= DATA EXCERPTS =
####
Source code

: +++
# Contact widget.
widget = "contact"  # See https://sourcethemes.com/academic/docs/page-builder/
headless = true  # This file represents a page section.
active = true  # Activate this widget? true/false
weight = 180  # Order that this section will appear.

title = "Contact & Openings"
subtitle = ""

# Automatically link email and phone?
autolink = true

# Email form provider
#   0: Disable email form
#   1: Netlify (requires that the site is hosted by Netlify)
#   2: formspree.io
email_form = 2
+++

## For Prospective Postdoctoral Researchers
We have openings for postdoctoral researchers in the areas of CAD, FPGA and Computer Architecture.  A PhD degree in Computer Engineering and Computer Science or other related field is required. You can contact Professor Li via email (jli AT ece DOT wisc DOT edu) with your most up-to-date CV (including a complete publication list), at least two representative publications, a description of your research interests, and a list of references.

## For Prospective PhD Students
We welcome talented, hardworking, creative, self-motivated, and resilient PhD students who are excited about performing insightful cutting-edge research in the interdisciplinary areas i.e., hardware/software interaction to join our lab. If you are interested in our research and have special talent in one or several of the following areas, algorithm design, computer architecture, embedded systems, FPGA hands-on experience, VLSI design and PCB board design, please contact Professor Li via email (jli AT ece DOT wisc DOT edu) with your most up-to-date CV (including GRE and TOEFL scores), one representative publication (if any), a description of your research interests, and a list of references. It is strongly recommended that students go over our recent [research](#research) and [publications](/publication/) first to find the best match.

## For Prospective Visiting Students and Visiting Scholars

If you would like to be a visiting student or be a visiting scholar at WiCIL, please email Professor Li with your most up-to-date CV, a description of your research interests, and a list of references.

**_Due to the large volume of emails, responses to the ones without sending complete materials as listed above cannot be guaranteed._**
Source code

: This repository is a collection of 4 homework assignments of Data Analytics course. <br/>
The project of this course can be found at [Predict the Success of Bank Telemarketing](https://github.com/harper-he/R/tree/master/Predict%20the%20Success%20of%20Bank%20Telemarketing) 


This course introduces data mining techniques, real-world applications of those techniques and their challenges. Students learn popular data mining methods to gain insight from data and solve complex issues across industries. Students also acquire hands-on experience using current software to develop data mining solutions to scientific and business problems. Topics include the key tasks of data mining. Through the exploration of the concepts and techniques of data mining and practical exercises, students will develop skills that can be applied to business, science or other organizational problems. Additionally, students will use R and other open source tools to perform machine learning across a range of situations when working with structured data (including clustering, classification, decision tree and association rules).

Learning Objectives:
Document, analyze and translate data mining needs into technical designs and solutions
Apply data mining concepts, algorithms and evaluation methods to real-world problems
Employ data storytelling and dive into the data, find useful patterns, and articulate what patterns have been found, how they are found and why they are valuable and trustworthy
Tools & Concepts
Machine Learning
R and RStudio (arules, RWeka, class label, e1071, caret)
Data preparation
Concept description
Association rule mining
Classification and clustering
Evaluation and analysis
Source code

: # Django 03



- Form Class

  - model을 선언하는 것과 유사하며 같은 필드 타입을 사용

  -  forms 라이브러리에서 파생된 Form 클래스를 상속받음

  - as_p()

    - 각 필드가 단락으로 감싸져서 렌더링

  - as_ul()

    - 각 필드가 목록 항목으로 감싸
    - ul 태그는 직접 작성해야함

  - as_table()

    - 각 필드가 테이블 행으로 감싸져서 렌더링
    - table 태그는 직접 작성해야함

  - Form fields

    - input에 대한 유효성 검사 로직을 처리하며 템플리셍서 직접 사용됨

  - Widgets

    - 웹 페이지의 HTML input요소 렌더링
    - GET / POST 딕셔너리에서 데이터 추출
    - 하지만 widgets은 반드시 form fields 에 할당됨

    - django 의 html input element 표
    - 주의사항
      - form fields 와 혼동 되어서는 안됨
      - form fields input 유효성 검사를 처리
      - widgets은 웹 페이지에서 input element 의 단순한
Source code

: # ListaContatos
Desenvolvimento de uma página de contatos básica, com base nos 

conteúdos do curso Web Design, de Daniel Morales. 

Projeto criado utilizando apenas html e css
####
= WORK INSTRUCTION =
All of the entries must be quoted exactly; please include each one.

= ANSWER BELOW =
Source code

: +++
# Contact widget.
widget = "contact"  # See https://sourcethemes.com/academic/docs/page-builder/
headless = true  # This file represents a page section.
active = true  # Activate this widget? true/false
weight = 180  # Order that this section will appear.

title = "Contact & Openings"
subtitle = ""

# Automatically link email and phone?
autolink = true

# Email form provider
#   0: Disable email form
#   1: Netlify (requires that the site is hosted by Netlify)
#   2: formspree.io
email_form = 2
+++

## For Prospective Postdoctoral Researchers
We have openings for postdoctoral researchers in the areas of CAD, FPGA and Computer Architecture.  A PhD degree in Computer Engineering and Computer Science or other related field is required. You can contact Professor Li via email (jli AT ece DOT wisc DOT edu) with your most up-to-date CV (including a complete publication list), at least two representative publications, a description of your research interests, and a list of references.

## For Prospective PhD Students
We welcome talented, hardworking, creative, self-motivated, and resilient PhD students who are excited about performing insightful cutting-edge research in the interdisciplinary areas i.e., hardware/software interaction to join our lab. If you are interested in our research and have special talent in one or several of the following areas, algorithm design, computer architecture, embedded systems, FPGA hands-on experience, VLSI design and PCB board design, please contact Professor Li via email (jli AT ece DOT wisc DOT edu) with your most up-to-date CV (including GRE and TOEFL scores), one representative publication (if any), a description of your research interests, and a list of references. It is strongly recommended that students go over our recent [research](#research) and [publications](/publication/) first to find the best match.

## For Prospective Visiting Students and Visiting Scholars

If you would like to be a visiting student or be a visiting scholar at WiCIL, please email Professor Li with your most up-to-date CV, a description of your research interests, and a list of references.

**_Due to the large volume of emails, responses to the ones without sending complete materials as listed above cannot be guaranteed._**
Source code

: This repository is a collection of 4 homework assignments of Data Analytics course. <br/>
The project of this course can be found at [Predict the Success of Bank Telemarketing](https://github.com/harper-he/R/tree/master/Predict%20the%20Success%20of%20Bank%20Telemarketing) 


This course introduces data mining techniques, real-world applications of those techniques and their challenges. Students learn popular data mining methods to gain insight from data and solve complex issues across industries. Students also acquire hands-on experience using current software to develop data mining solutions to scientific and business problems. Topics include the key tasks of data mining. Through the exploration of the concepts and techniques of data mining and practical exercises, students will develop skills that can be applied to business, science or other organizational problems. Additionally, students will use R and other open source tools to perform machine learning across a range of situations when working with structured data (including clustering, classification, decision tree and association rules).

Learning Objectives:
Document, analyze and translate data mining needs into technical designs and solutions
Apply data mining concepts, algorithms and evaluation methods to real-world problems
Employ data storytelling and dive into the data, find useful patterns, and articulate what patterns have been found, how they are found and why they are valuable and trustworthy
Tools & Concepts
Machine Learning
R and RStudio (arules, RWeka, class label, e1071, caret)
Data preparation
Concept description
Association rule mining
Classification and clustering
Evaluation and analysis
Source code

: # Django 03



- Form Class

  - model을 선언하는 것과 유사하며 같은 필드 타입을 사용

  -  forms 라이브러리에서 파생된 Form 클래스를 상속받음

  - as_p()

    - 각 필드가 단락으로 감싸져서 렌더링

  - as_ul()

    - 각 필드가 목록 항목으로 감싸
    - ul 태그는 직접 작성해야함

  - as_table()

    - 각 필드가 테이블 행으로 감싸져서 렌더링
    - table 태그는 직접 작성해야함

  - Form fields

    - input에 대한 유효성 검사 로직을 처리하며 템플리셍서 직접 사용됨

  - Widgets

    - 웹 페이지의 HTML input요소 렌더링
    - GET / POST 딕셔너리에서 데이터 추출
    - 하지만 widgets은 반드시 form fields 에 할당됨

    - django 의 html input element 표
    - 주의사항
      - form fields 와 혼동 되어서는 안됨
      - form fields input 유효성 검사를 처리
      - widgets은 웹 페이지에서 input element 의 단순한
Source code

: # ListaContatos
Desenvolvimento de uma página de contatos básica, com base nos 

conteúdos do curso Web Design, de Daniel Morales. 

Projeto criado utilizando apenas html e css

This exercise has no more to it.